Weitere operative und geopolitische Belastungen
Zusätzlich zu Wetter und Produktverzögerung kommen weitere operative und geopolitische Themen hinzu. Am Wochenende musste ein Flug von Lyon nach München nach einer Notfallmeldung wegen Fahrwerksproblemen außerplanmäßig in Genf landen. Solche Vorfälle sind zwar im Luftverkehr nicht außergewöhnlich, tragen aber in der Summe zu einem angespannten Bild bei.
Auf geopolitischer Ebene bleibt die Lage ebenfalls schwierig. Flugverbindungen in den Iran sind bis mindestens Ende März 2026 ausgesetzt. Für eine Netzwerkairline wie Lufthansa schränkt dies die Flexibilität im Streckennetz ein und nimmt potenzielle Erträge aus bestimmten Märkten komplett vom Tisch.
Hinzu kommen Tarifrisiken: Die laufenden Verhandlungen mit der Gewerkschaft Verdi für das Bodenpersonal bleiben eine offene Baustelle.

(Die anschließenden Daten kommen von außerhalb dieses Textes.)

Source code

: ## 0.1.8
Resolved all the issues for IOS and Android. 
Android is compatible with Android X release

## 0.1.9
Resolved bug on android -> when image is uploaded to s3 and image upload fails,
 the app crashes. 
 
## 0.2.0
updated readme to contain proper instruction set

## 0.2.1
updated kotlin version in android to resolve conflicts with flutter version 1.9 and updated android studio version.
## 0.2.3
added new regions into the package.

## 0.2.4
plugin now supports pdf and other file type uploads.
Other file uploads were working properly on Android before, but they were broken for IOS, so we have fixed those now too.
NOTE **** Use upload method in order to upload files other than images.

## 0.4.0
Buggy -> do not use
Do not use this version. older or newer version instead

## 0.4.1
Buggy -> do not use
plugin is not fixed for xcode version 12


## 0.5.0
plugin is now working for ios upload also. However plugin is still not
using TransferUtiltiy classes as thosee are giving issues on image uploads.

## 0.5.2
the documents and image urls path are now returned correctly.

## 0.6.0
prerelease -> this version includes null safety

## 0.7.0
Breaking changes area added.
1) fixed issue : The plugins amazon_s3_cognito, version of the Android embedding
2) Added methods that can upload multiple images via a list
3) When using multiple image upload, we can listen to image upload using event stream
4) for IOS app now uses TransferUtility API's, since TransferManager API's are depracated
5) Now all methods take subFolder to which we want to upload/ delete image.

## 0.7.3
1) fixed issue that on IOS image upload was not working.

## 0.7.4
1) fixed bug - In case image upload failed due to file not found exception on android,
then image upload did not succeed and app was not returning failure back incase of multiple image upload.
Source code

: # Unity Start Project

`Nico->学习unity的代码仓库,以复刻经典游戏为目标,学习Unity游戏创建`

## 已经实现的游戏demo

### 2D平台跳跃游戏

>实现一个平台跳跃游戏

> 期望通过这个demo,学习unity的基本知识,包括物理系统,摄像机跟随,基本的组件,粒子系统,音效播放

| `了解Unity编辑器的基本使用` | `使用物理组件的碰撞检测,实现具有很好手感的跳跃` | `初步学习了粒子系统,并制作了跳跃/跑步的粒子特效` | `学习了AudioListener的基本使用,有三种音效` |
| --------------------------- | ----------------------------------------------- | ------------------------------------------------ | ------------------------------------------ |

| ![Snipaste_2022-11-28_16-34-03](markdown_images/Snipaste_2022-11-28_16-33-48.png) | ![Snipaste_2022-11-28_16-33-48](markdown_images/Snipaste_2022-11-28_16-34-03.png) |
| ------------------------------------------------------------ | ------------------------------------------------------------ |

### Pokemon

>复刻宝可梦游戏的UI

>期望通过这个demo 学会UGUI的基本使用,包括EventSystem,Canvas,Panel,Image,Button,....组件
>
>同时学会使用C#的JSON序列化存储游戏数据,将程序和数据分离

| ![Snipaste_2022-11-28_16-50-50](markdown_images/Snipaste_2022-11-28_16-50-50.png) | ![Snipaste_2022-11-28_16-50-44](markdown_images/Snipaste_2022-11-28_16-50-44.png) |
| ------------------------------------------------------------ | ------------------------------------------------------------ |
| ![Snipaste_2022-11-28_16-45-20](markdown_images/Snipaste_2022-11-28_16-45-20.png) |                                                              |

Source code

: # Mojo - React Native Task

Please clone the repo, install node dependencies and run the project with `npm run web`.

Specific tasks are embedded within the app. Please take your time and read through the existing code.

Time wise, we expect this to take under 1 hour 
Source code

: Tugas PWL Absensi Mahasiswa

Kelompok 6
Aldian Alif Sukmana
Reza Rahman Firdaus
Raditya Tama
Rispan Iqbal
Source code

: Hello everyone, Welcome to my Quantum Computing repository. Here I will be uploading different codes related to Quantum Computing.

Unklar ist, ob es zu weiteren Aktionen oder Mehrbelastungen durch höhere Personalkosten kommt.
Die wichtigsten Belastungsfaktoren im Überblick
- Wintersturm USA: Deutliche Flugstreichungen auf besonders ertragsstarken Transatlantik-Routen.
- Business-Class-Probleme: Verzögerte Zertifizierung der „Allegris“-Sitze blockiert Premiumerlöse in der Boeing-787-Flotte.
- Geopolitik: Ausgesetzte Iran-Verbindungen bis mindestens Ende März 2026 begrenzen das Streckennetz.
- Tarifkonflikte: Unklare Entwicklung in den Gesprächen mit Verdi für das Bodenpersonal.
Kursbild: Erholung ausgebremst
An der Börse haben diese Negativfaktoren bereits Spuren hinterlassen. Die Aktie schloss am Freitag bei 8,80 Euro, was einem Tagesminus von 1,89 % entspricht. Auf Sicht von sieben Tagen liegt der Titel noch im Plus, im 30-Tage-Vergleich steht jedoch ein Rückgang von rund 14 % zu Buche. Damit hat sich das Papier spürbar vom 52-Wochen-Hoch bei 10,20 Euro entfernt.
Technisch notiert die Aktie zwar noch über den vielbeachteten Durchschnittslinien der vergangenen 50, 100 und 200 Tage, deren Abstände um die 3 bis 15 % liegen. Zugleich signalisiert ein RSI von 45 eher ein neutrales Momentum – weder klar überkauft noch stark überverkauft. Das passt zu einem Markt, der die jüngsten Störfaktoren einpreist, ohne in Panik zu verfallen.
Fazit: Belastungspaket mit Hebel auf die Marge
Unterm Strich steht ein Bündel von Risiken, das vor allem an den margenstarken Bereichen des Geschäfts ansetzt: Premiumsitze auf der Langstrecke, profitable US-Routen und Teile des Netzwerkes in geopolitisch sensiblen Regionen. Kurzfristige Wettereffekte könnten sich dabei schneller normalisieren, während die Verzögerungen bei der Allegris-Zertifizierung und die ungeklärten Tariffragen länger nachwirken können.
Solange diese Punkte nicht gelöst sind, bleibt die Aktie anfällig für Rückschläge und die Erholung in Richtung Jahreshoch klar erschwert. Neue Impulse dürften erst dann entstehen, wenn Lufthansa bei der Business Class und im Tarifkonflikt sichtbare Fortschritte meldet oder sich die geopolitischen Einschränkungen lockern.